── RECORDS SHOWN

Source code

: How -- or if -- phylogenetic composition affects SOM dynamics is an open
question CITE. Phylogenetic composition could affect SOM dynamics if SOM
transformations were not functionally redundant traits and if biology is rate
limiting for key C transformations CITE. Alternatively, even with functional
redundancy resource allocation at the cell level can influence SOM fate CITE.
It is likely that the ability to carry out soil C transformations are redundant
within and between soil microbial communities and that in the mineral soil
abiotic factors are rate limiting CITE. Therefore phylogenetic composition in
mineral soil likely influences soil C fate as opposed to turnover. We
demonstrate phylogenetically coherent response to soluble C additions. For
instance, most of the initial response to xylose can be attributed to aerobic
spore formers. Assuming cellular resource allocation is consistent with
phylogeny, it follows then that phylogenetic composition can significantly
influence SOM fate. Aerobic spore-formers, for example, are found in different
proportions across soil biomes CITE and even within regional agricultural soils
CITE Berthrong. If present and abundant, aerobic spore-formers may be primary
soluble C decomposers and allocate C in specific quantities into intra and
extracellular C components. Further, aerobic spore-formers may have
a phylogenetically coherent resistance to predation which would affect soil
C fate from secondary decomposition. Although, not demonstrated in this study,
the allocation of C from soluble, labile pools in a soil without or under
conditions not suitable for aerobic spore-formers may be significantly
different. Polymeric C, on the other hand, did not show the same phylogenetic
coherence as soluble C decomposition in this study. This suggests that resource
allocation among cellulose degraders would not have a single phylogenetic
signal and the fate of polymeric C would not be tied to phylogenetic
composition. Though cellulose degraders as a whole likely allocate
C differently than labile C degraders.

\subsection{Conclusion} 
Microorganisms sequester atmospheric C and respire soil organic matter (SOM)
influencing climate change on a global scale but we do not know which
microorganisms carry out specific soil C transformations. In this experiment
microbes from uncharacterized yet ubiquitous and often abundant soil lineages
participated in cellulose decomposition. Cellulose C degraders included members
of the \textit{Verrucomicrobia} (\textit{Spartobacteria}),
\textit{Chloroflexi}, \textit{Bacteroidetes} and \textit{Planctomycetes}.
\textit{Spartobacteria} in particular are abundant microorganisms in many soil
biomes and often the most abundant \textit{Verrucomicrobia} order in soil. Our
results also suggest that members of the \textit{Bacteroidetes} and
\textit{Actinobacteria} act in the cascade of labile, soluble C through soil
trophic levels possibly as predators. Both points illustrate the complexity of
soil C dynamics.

────

Set down only the lines above that fall between the line holding "limiting for key" and the line holding "phylogeny, it follows", inclusive, keeping each exact.

THE COMPLETED TASK:
limiting for key C transformations CITE. Alternatively, even with functional
redundancy resource allocation at the cell level can influence SOM fate CITE.
It is likely that the ability to carry out soil C transformations are redundant
within and between soil microbial communities and that in the mineral soil
abiotic factors are rate limiting CITE. Therefore phylogenetic composition in
mineral soil likely influences soil C fate as opposed to turnover. We
demonstrate phylogenetically coherent response to soluble C additions. For
instance, most of the initial response to xylose can be attributed to aerobic
spore formers. Assuming cellular resource allocation is consistent with
phylogeny, it follows then that phylogenetic composition can significantly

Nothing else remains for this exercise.